> PROBLEM DETAILS
Print all the records exactly, please.

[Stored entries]
▶
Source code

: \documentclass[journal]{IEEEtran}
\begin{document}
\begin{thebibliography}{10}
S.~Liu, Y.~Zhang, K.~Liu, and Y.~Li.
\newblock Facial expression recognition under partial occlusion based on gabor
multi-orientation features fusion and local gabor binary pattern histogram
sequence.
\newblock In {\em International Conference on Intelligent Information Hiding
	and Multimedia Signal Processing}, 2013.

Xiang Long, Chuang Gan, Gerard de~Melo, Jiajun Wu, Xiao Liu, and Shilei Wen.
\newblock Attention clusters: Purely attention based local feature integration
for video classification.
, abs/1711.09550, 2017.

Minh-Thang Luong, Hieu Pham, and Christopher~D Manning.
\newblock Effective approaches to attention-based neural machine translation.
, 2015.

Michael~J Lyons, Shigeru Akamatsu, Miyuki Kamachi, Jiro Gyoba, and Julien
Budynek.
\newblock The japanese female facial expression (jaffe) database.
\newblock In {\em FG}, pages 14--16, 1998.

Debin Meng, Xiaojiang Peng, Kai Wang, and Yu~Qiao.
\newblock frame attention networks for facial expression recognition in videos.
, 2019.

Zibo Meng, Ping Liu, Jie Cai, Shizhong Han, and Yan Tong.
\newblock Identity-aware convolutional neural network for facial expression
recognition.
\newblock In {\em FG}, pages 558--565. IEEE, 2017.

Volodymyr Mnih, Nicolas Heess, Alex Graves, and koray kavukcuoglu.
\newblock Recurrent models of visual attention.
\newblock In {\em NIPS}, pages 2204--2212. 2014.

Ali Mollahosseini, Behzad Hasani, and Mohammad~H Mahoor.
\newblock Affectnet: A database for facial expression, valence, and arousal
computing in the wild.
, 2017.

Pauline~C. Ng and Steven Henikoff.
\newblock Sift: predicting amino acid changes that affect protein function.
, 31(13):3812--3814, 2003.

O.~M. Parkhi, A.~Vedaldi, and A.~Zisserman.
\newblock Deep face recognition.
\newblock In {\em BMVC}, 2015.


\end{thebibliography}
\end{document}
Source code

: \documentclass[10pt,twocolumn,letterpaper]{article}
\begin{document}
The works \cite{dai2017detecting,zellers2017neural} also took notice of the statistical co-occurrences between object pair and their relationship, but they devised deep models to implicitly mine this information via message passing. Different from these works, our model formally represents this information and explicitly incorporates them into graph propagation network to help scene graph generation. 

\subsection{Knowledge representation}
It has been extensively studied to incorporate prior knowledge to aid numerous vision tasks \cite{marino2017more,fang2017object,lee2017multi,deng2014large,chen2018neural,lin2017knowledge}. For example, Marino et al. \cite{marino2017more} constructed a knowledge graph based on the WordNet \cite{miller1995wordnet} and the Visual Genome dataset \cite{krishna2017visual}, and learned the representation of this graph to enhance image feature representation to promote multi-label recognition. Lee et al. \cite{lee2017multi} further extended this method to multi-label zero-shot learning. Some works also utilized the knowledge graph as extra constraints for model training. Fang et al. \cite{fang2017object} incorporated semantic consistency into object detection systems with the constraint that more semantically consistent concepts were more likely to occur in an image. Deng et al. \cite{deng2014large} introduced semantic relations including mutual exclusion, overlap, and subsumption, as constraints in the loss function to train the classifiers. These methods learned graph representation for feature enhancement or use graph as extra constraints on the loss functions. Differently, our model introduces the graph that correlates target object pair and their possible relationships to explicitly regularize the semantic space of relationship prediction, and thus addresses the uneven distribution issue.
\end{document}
◀
> THE COMPLETED TASK
Source code

: \documentclass[journal]{IEEEtran}
\begin{document}
\begin{thebibliography}{10}
S.~Liu, Y.~Zhang, K.~Liu, and Y.~Li.
\newblock Facial expression recognition under partial occlusion based on gabor
multi-orientation features fusion and local gabor binary pattern histogram
sequence.
\newblock In {\em International Conference on Intelligent Information Hiding
	and Multimedia Signal Processing}, 2013.

Xiang Long, Chuang Gan, Gerard de~Melo, Jiajun Wu, Xiao Liu, and Shilei Wen.
\newblock Attention clusters: Purely attention based local feature integration
for video classification.
, abs/1711.09550, 2017.

Minh-Thang Luong, Hieu Pham, and Christopher~D Manning.
\newblock Effective approaches to attention-based neural machine translation.
, 2015.

Michael~J Lyons, Shigeru Akamatsu, Miyuki Kamachi, Jiro Gyoba, and Julien
Budynek.
\newblock The japanese female facial expression (jaffe) database.
\newblock In {\em FG}, pages 14--16, 1998.

Debin Meng, Xiaojiang Peng, Kai Wang, and Yu~Qiao.
\newblock frame attention networks for facial expression recognition in videos.
, 2019.

Zibo Meng, Ping Liu, Jie Cai, Shizhong Han, and Yan Tong.
\newblock Identity-aware convolutional neural network for facial expression
recognition.
\newblock In {\em FG}, pages 558--565. IEEE, 2017.

Volodymyr Mnih, Nicolas Heess, Alex Graves, and koray kavukcuoglu.
\newblock Recurrent models of visual attention.
\newblock In {\em NIPS}, pages 2204--2212. 2014.

Ali Mollahosseini, Behzad Hasani, and Mohammad~H Mahoor.
\newblock Affectnet: A database for facial expression, valence, and arousal
computing in the wild.
, 2017.

Pauline~C. Ng and Steven Henikoff.
\newblock Sift: predicting amino acid changes that affect protein function.
, 31(13):3812--3814, 2003.

O.~M. Parkhi, A.~Vedaldi, and A.~Zisserman.
\newblock Deep face recognition.
\newblock In {\em BMVC}, 2015.


\end{thebibliography}
\end{document}
Source code

: \documentclass[10pt,twocolumn,letterpaper]{article}
\begin{document}
The works \cite{dai2017detecting,zellers2017neural} also took notice of the statistical co-occurrences between object pair and their relationship, but they devised deep models to implicitly mine this information via message passing. Different from these works, our model formally represents this information and explicitly incorporates them into graph propagation network to help scene graph generation. 

\subsection{Knowledge representation}
It has been extensively studied to incorporate prior knowledge to aid numerous vision tasks \cite{marino2017more,fang2017object,lee2017multi,deng2014large,chen2018neural,lin2017knowledge}. For example, Marino et al. \cite{marino2017more} constructed a knowledge graph based on the WordNet \cite{miller1995wordnet} and the Visual Genome dataset \cite{krishna2017visual}, and learned the representation of this graph to enhance image feature representation to promote multi-label recognition. Lee et al. \cite{lee2017multi} further extended this method to multi-label zero-shot learning. Some works also utilized the knowledge graph as extra constraints for model training. Fang et al. \cite{fang2017object} incorporated semantic consistency into object detection systems with the constraint that more semantically consistent concepts were more likely to occur in an image. Deng et al. \cite{deng2014large} introduced semantic relations including mutual exclusion, overlap, and subsumption, as constraints in the loss function to train the classifiers. These methods learned graph representation for feature enhancement or use graph as extra constraints on the loss functions. Differently, our model introduces the graph that correlates target object pair and their possible relationships to explicitly regularize the semantic space of relationship prediction, and thus addresses the uneven distribution issue.
\end{document}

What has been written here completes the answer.